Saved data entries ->
*** Block opens ***
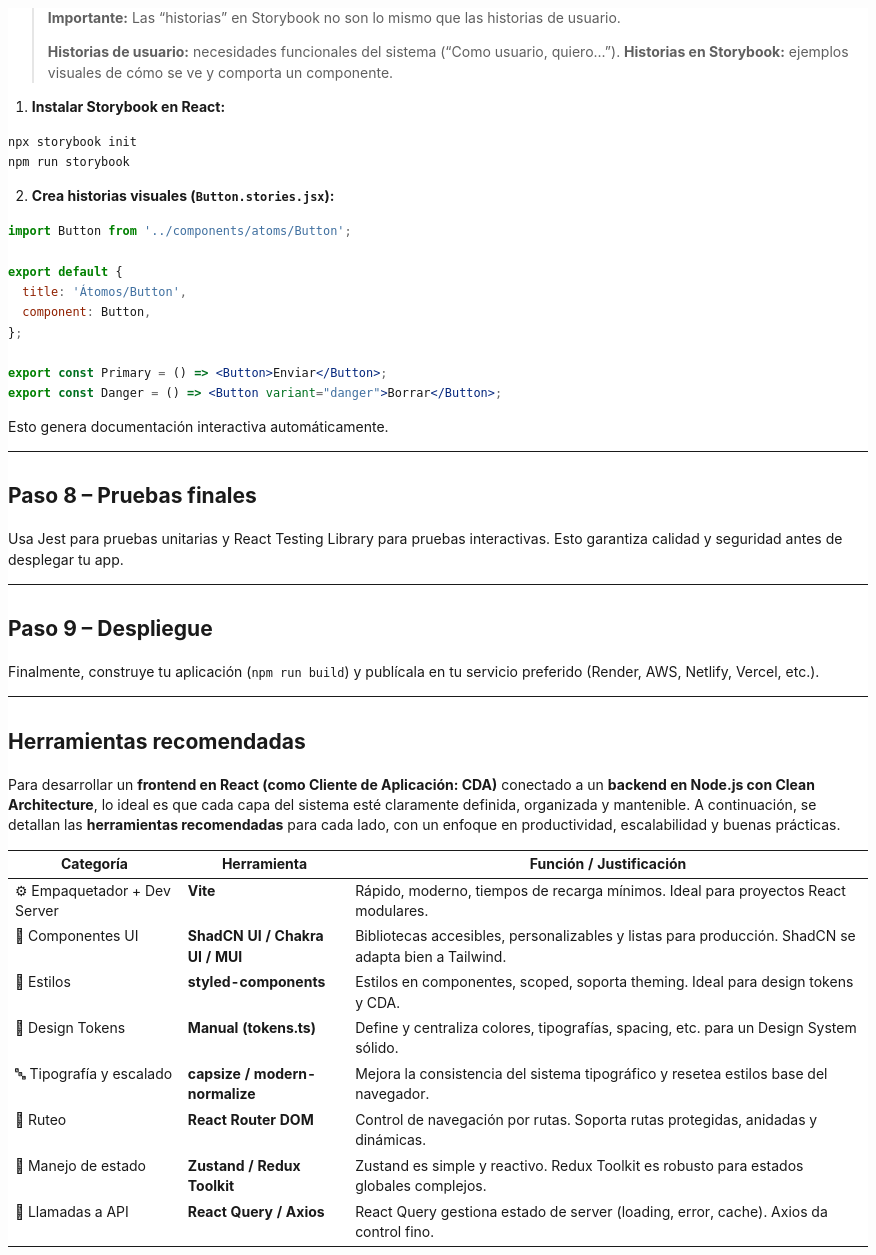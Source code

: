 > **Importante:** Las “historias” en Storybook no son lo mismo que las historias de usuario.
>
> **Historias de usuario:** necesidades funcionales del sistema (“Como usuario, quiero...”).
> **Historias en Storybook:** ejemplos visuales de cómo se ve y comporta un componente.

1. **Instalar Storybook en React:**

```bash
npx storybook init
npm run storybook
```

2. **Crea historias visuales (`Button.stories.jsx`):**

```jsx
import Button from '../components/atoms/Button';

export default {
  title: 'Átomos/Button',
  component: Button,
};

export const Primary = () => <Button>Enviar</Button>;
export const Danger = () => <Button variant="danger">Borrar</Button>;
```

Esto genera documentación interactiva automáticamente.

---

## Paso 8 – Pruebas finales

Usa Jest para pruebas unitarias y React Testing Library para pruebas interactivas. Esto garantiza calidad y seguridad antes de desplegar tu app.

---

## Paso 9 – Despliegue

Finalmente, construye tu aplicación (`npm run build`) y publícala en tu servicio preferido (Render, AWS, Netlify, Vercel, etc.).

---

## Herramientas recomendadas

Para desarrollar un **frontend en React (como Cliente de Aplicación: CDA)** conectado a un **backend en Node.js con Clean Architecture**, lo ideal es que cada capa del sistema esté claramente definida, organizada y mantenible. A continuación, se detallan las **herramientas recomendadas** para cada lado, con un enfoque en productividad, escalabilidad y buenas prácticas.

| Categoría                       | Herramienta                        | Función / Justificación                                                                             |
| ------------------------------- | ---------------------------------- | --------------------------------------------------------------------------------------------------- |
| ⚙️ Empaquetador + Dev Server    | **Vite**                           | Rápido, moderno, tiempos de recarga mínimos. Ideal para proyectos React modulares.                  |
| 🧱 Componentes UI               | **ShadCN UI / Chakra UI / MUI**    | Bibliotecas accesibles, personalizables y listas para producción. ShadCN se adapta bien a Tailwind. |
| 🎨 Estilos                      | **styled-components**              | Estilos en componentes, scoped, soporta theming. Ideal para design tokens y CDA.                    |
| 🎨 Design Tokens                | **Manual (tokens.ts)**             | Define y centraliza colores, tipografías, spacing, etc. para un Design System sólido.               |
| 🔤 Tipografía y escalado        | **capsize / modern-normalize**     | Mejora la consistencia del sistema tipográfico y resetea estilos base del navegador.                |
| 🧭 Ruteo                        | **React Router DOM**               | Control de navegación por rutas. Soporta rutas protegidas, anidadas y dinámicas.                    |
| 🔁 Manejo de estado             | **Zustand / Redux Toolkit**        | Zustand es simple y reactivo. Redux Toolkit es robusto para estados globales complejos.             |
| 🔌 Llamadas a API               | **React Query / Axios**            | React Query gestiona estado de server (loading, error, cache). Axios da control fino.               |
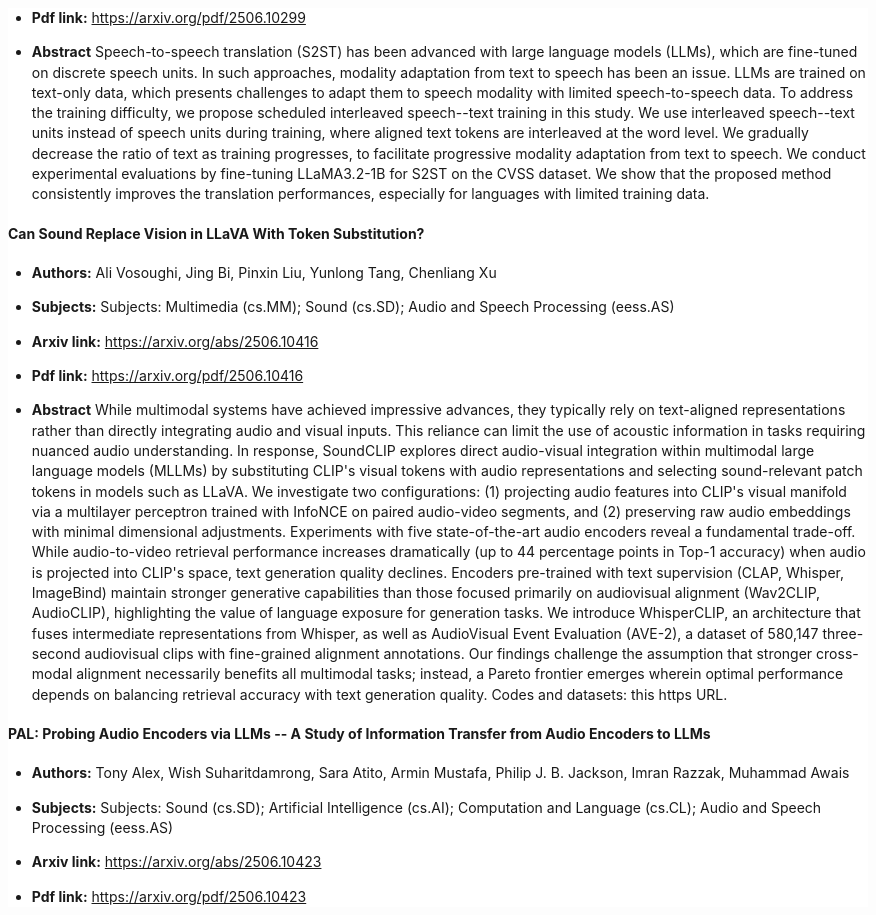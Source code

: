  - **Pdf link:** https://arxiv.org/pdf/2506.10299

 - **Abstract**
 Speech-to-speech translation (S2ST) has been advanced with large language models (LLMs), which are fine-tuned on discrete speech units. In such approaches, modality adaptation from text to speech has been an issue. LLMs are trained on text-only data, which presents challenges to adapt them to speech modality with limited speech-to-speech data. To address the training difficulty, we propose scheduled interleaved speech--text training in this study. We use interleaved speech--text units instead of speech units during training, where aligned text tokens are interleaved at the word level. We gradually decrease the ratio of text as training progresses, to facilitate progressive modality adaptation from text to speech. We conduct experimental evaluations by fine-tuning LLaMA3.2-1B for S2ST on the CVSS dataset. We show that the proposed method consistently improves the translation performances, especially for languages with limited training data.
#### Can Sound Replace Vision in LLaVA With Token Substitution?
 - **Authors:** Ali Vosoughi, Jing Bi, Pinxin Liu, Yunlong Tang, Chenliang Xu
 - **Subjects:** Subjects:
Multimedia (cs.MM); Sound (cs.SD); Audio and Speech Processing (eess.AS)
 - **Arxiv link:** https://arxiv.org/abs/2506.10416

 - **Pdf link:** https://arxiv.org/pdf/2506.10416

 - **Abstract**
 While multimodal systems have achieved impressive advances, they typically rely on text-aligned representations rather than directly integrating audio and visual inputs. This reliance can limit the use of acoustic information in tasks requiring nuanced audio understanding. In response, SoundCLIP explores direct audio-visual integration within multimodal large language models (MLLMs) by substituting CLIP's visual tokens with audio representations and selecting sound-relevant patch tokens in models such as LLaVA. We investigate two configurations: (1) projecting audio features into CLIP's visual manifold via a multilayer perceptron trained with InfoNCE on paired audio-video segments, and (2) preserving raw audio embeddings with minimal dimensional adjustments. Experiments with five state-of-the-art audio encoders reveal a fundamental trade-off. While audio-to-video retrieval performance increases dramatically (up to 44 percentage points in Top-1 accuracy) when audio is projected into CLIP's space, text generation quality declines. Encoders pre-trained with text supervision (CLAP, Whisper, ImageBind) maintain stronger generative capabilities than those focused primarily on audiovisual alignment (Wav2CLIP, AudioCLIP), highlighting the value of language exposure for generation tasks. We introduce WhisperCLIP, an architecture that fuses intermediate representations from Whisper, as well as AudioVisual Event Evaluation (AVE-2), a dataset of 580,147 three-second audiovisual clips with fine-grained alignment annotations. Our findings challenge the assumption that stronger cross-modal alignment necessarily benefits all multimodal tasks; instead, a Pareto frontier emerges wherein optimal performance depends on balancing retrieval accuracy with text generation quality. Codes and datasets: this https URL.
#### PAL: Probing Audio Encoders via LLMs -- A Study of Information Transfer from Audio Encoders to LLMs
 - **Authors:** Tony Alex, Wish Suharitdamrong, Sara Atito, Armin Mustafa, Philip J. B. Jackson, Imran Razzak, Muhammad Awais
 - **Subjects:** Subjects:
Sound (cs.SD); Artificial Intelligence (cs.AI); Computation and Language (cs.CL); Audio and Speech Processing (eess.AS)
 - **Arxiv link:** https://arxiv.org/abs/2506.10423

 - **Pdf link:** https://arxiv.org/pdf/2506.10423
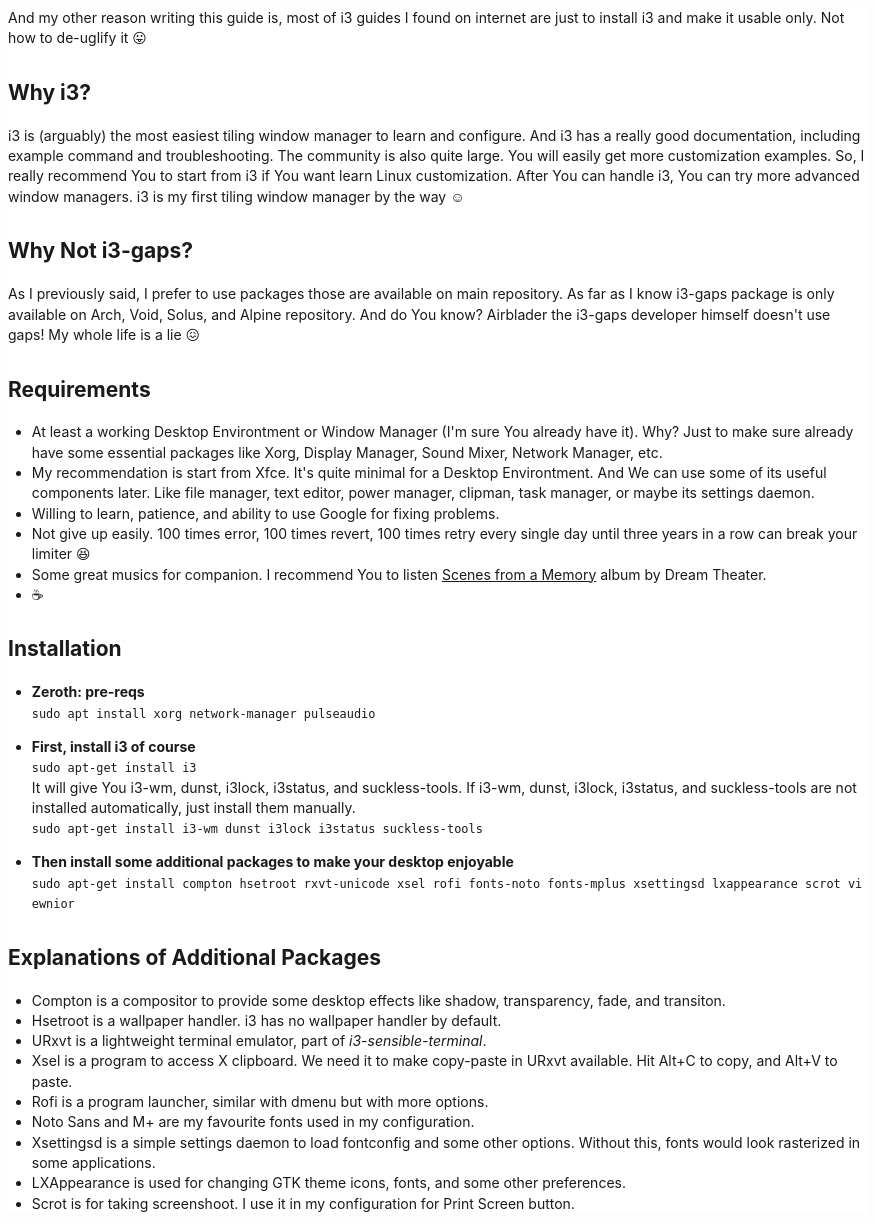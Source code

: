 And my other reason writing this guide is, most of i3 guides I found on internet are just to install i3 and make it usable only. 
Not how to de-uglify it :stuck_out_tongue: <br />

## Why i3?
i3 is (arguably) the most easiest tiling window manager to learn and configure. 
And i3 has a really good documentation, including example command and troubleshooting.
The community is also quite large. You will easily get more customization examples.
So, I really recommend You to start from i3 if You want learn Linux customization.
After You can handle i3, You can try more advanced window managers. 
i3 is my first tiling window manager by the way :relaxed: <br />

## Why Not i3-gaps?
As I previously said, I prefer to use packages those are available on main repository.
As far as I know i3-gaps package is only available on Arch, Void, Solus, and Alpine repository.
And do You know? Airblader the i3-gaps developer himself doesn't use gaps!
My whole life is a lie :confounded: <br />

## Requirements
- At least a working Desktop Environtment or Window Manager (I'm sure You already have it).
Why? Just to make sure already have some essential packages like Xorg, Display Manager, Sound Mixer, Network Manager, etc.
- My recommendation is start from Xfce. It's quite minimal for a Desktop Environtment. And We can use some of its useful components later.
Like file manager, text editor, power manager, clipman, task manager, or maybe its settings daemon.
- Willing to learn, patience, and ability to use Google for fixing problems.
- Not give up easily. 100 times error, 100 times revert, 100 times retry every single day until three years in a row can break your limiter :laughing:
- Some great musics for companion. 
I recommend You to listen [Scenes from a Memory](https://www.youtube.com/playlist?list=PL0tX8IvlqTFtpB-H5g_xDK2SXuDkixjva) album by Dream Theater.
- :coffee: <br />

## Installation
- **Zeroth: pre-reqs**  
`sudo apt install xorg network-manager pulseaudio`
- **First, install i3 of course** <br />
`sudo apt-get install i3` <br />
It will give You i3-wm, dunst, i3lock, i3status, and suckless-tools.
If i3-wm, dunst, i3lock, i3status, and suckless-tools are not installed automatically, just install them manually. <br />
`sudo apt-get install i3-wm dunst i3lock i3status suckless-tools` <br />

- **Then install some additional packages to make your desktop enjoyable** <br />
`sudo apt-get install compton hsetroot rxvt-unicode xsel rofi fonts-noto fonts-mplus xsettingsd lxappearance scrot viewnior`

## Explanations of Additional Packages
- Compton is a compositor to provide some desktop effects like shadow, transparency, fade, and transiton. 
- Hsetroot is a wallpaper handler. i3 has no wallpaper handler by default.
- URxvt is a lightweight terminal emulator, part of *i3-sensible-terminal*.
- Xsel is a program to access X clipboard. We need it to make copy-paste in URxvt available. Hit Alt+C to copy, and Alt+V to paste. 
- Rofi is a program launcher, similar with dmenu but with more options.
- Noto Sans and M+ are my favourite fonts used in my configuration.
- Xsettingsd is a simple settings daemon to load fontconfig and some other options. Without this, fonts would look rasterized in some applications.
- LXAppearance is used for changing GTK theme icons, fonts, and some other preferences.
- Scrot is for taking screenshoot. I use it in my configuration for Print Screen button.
*** Block closes ***
Task instructions -> Please reproduce exactly and only the lines from the first line of the records through the line containing "Para desarrollar un", both included, omitting any pictures.

Reply to the task ->
Source code

: > **Importante:** Las “historias” en Storybook no son lo mismo que las historias de usuario.
>
> **Historias de usuario:** necesidades funcionales del sistema (“Como usuario, quiero...”).
> **Historias en Storybook:** ejemplos visuales de cómo se ve y comporta un componente.

1. **Instalar Storybook en React:**

```bash
npx storybook init
npm run storybook
```

2. **Crea historias visuales (`Button.stories.jsx`):**

```jsx
import Button from '../components/atoms/Button';

export default {
  title: 'Átomos/Button',
  component: Button,
};

export const Primary = () => <Button>Enviar</Button>;
export const Danger = () => <Button variant="danger">Borrar</Button>;
```

Esto genera documentación interactiva automáticamente.

---

## Paso 8 – Pruebas finales

Usa Jest para pruebas unitarias y React Testing Library para pruebas interactivas. Esto garantiza calidad y seguridad antes de desplegar tu app.

---

## Paso 9 – Despliegue

Finalmente, construye tu aplicación (`npm run build`) y publícala en tu servicio preferido (Render, AWS, Netlify, Vercel, etc.).

---

## Herramientas recomendadas

Para desarrollar un **frontend en React (como Cliente de Aplicación: CDA)** conectado a un **backend en Node.js con Clean Architecture**, lo ideal es que cada capa del sistema esté claramente definida, organizada y mantenible. A continuación, se detallan las **herramientas recomendadas** para cada lado, con un enfoque en productividad, escalabilidad y buenas prácticas.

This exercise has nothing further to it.